(STUDY MATERIAL Opens)

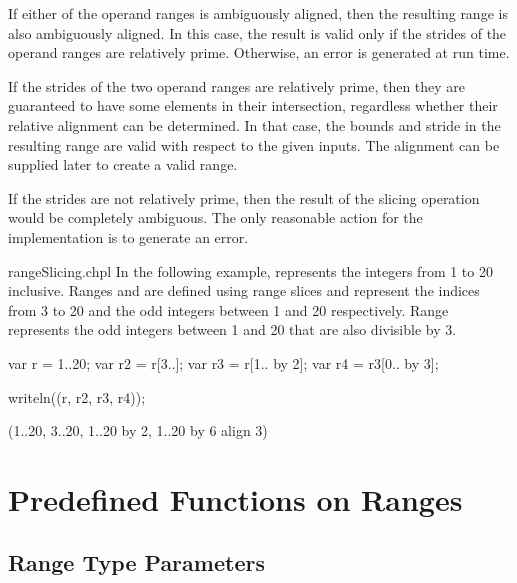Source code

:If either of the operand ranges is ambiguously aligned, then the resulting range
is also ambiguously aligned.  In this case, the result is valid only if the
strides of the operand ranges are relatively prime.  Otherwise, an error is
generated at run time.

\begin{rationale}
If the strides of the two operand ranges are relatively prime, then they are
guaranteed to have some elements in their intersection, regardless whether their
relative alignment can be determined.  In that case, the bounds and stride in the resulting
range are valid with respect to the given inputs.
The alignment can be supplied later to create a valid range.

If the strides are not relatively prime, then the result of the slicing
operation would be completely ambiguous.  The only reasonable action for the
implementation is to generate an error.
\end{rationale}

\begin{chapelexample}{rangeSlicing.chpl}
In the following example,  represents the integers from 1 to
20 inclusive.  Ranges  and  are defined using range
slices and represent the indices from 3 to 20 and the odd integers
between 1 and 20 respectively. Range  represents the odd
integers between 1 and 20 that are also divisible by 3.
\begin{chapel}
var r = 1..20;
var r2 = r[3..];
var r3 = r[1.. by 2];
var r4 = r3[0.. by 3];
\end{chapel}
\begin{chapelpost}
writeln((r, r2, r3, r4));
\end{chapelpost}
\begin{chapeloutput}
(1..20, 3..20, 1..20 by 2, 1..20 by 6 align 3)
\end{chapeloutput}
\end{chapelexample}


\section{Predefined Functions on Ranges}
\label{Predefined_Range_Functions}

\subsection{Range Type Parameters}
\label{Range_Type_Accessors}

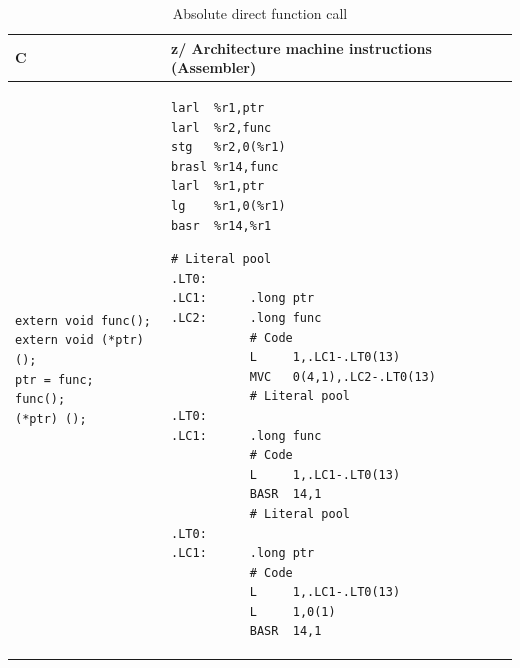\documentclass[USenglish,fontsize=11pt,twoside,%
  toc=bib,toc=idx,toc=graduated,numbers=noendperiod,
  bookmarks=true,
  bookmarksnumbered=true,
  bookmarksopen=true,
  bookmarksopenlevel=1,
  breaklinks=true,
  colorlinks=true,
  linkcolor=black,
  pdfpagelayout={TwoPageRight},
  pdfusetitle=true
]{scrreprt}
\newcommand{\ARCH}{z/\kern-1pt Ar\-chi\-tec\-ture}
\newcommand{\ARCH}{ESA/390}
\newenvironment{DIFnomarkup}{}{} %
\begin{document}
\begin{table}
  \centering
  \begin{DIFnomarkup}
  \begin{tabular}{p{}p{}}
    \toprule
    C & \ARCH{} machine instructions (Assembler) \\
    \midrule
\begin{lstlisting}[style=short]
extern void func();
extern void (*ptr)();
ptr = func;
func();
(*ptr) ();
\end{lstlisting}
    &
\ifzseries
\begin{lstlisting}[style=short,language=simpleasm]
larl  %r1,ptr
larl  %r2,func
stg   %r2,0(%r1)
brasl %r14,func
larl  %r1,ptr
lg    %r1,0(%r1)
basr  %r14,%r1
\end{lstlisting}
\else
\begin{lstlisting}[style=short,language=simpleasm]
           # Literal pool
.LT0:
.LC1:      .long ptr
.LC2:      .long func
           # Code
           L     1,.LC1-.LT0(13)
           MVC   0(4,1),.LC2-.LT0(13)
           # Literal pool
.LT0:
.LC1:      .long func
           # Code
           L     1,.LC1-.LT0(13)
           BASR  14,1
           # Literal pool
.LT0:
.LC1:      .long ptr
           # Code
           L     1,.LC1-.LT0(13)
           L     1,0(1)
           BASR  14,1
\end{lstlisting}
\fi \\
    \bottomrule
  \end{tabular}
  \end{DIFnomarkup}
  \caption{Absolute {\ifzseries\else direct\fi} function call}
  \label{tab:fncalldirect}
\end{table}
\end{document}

(STUDY MATERIAL Closes)

## EXERCISE PROMPT
Every line above with the word "aligned" is to be copied out.

## RESPONSE TO THIS EXERCISE
:If either of the operand ranges is ambiguously aligned, then the resulting range
is also ambiguously aligned.  In this case, the result is valid only if the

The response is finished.